Knowing the effects of consuming excess sugar, I suggest trying to reduce your sugar consumption by limiting refined and processed foods in your diet. Since sugar can have many names it can be tricky when reading labels.

Refined sugar comes in many forms including:

  • Sugar
  • Fructose
  • High-Fructose Corn Syrup
  • Corn Sugar
  • Corn Syrup
  • Agave Syrup
  • Golden Syrup
  • Malt Syrup
  • Molasses
  • Rice Syrup

 

I recommend switching to Natural Sweeteners such as:

  • Maple Syrup
  • Raw Honey
  • Stevia
  • Coconut Sugar
  • Dates
  • Pureed Bananas

 

Boden, G., et al. Excessive caloric intake acutely causes oxidative stress, GLUT4 carbonylation and insulin resistance in healthy men. Sci. Transl. Med. 2015; 7(304): 304re7.

Harvard Health Publishing. The sweet danger of sugar. May 2017.

Howard, B.V. & Wylie-Rosett, J. Sugar and cardiovascular disease. Circulation. 2002; 106: 523-527.

Imamura, F., et al. Consumption of sugar sweetened beverages, artificially sweetened beverages and fruit juice and incidence of type 2 diabetes: systematic review, meta-ananlysis, and estimation of population attributable fraction. BMJ. 2015; 351: h3576.

Jameel, F., et al. Acute effects fo feeding fructose, glucose and sucrose on blood lipid levels and systemic inflammation.
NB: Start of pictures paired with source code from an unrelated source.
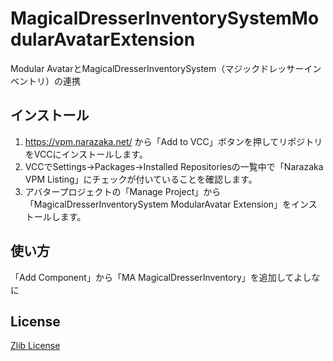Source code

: # MagicalDresserInventorySystemModularAvatarExtension

Modular AvatarとMagicalDresserInventorySystem（マジックドレッサーインベントリ）の連携

## インストール

1. https://vpm.narazaka.net/ から「Add to VCC」ボタンを押してリポジトリをVCCにインストールします。
2. VCCでSettings→Packages→Installed Repositoriesの一覧中で「Narazaka VPM Listing」にチェックが付いていることを確認します。
3. アバタープロジェクトの「Manage Project」から「MagicalDresserInventorySystem ModularAvatar Extension」をインストールします。

## 使い方

「Add Component」から「MA MagicalDresserInventory」を追加してよしなに

## License

[Zlib License](LICENSE.txt)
Lipids Health Disease. 2014; 13: 195.

Kearns, C.E., Schmidt, L.A., & Glantz, S.A. Sugar industry and coronary heart disease research. JAMA Intern Med. 2016; 176(11): 1680-1685.

Langlois, K & Garriguet, D. Sugar consumption among Canadians of all ages. Statistics Canada. 2011. 82-003-X.

Rippe, J.M. & Angeloppoulos, T. J. Relationship between added sugars consumption and chronic disease risk factors: current understanding. Nutrients. 2016; 8: 697.

Rippe, J.M. & Angeloppoulos, T.J. Sugars, obesity, and cardiovascular disease: results from recent randomized control trials. 2016; 55(2): 45-53.

Savini, I., et al. Obestity-associated oxidative stress: strategies finalized to improve redox state. Int. J. Mol. Sci. 2013; 14: 10497-10538.

Yang, Q., et al. Added sugar intake and cardiovascular diseases mortality among US adults. JAMA Intern. Med. 2014; 174(4): 516-524.

Weeratunga, P., et al. Per capita sugar consumption and prevalence of diabetes mellitus – global and regional associations. BMC Public Health. 2014; 14: 186.